9 thoughts on “Consequentialist world improvement

  1. Re Happiness, I would not just count the number of deaths. e.g. road deaths and war deaths have roughly ten times more serious injuries with lifetime consequences. It is a bit misleading (though a convenient statistic) to just analyse by number of deaths.
    Similarly terrorism causes few deaths, but just look at the non-fatal consequences – TSA, billions wasted on security theatre, total surveillance of millions in the hope that two or three terrorists might be detected, etc.
    Just weighting risks by number of deaths might lead to millions more living lives of misery.

    1. Yes, one has to be careful in calculating. It is also nontrivial how much a life is worsened by an impairment (or an improvement): people tend to return to their mood setpoints remarkably quickly even after major disabilities. A person who is permanently crippled with a 50% loss of life quality but lives for decades can be equivalent to somebody surviving half the time – it may be far preferable to be in the crippled state than dead.

      One of the problem of many anti-terrorism efforts is that they actually do more harm than good. The classic observation is that post-911 increases in car travel claimed more victims than the attacks themselves.

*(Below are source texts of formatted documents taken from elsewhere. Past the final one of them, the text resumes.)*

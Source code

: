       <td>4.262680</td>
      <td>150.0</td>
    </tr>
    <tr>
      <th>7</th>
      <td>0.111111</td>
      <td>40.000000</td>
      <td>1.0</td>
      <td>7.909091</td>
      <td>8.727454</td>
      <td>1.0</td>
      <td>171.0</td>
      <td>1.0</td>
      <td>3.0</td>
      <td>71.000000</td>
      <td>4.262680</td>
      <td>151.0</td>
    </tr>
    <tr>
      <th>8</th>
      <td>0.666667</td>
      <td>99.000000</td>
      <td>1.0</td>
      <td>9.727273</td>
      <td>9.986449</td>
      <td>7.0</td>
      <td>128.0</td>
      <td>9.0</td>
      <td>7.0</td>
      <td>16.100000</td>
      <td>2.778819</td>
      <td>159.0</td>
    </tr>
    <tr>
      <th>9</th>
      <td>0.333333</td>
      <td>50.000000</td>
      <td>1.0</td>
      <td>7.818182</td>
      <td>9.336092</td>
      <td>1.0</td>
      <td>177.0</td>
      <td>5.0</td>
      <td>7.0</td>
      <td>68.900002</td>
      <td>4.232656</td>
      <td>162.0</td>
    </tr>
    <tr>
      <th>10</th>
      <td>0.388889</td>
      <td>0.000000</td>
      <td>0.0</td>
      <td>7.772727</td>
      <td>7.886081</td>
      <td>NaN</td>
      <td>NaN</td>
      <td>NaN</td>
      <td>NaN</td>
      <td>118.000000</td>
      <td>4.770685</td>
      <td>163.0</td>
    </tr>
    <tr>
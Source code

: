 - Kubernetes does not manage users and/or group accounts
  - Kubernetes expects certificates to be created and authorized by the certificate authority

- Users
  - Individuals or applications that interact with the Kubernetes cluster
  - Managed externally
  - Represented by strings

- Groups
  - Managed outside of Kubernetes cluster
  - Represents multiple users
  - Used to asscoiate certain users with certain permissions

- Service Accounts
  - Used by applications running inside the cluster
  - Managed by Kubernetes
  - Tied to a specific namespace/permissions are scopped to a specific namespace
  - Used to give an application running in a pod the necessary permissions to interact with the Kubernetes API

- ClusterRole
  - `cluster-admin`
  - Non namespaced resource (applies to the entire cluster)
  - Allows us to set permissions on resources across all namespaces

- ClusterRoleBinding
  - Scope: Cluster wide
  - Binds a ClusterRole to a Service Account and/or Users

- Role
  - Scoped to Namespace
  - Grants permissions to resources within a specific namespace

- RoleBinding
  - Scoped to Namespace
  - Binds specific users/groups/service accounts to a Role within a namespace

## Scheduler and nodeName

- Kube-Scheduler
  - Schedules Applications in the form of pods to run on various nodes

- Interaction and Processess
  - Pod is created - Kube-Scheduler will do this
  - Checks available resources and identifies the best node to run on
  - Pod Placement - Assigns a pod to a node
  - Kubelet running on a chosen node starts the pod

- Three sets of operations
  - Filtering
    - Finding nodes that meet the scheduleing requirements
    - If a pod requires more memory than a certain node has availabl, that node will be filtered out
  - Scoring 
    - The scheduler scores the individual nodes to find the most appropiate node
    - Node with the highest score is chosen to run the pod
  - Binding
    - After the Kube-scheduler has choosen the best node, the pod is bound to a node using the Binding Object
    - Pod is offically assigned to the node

And the low-grade fear, paranoia and government waste in the war on terror is doing far more harm than the actual terrorism going on: just removing security theatre and ignoring most terrorism would actually make us better off and equally safe.

    2. According to IHME, war caused just 0.03 % of total deaths in 2010. However, the rate between disability-adjusted life years (DALY) for ageing-related conditions such as cancer and cardiovascular disease compared with war is lower than the rate between deaths, and this is probably because war tends to cause disability and death at a much younger age (but then, DALY is computed relative to an assumed maximal life expectancy in today’s world, and this would perhaps not be relevant if we could cure ageing-related health problems more effectively).

  2. When calculating ethical goodness by lives lost, it seems pretty relevant to remember humans are not a finite resource. Instead of saving more people, we can make more people. Modulo the cost of replacement, bereavement and the dieing process, both economic and hedonic.

    It also seems crazy to make hed.-utilitarian arguments and ignore nonhuman sentient systems, which dwarf humans in number. There is some deontological implicit extra baggage underneath that.

    I am also still not convinced we know how to ethically weigh agony and the worst-case sufferings, as well as the risk that spreading utilitarianism might be harmful: In unfriendly AI, a near-miss might be far worse than not aiming, i.e. ill-designed systems that care about things like “human happiness” might be far more dangerous than random other systems, in terms of misery generation.

  3. Given the forced advances in medicine, e.g. antibiotics, surgical techniques, etc, in the setting of wars perhaps on balance more people exist than would in the absence of wars. If WW1 didn’t happen, would the world population be 7+ billion?

    1. The tech stimulating effects of wars is debatable: the biggest general purpose techs of the late 20th century – computers, the Internet, biotechnology – were not developed as a direct response to any war. Sure, there was some Cold War motivation for the first two, but most development happened broadly and uncorrelated with any conflict.

  4. If you don’t mind me ignoring the forest for one of the trees . . .

    I was playing around with the -1.41 power law you give for wars, and noticed that for certain levels of growth, that can be arbitrarily safe. In particular, if population is growing as time-cubed (say, fixed velocity 3-dimensional expansion), and if a civilization can either start out large enough or last long enough, then the chance of succumbing to a sufficiently big war can be made arbitrarily low. That’s true all the way down to -1&1/3. However, with 2-D expansion, the chance of eventual death is always 100% (you need a power law better than -1.5 if you’re going to survive with 2-dimensional expansion). And finally, with exponential growth, anything above -1.0 is fair game.

    I was just wondering if the above has been explored in the existential risk literature. (and could you be so kind as to provide a pointer?)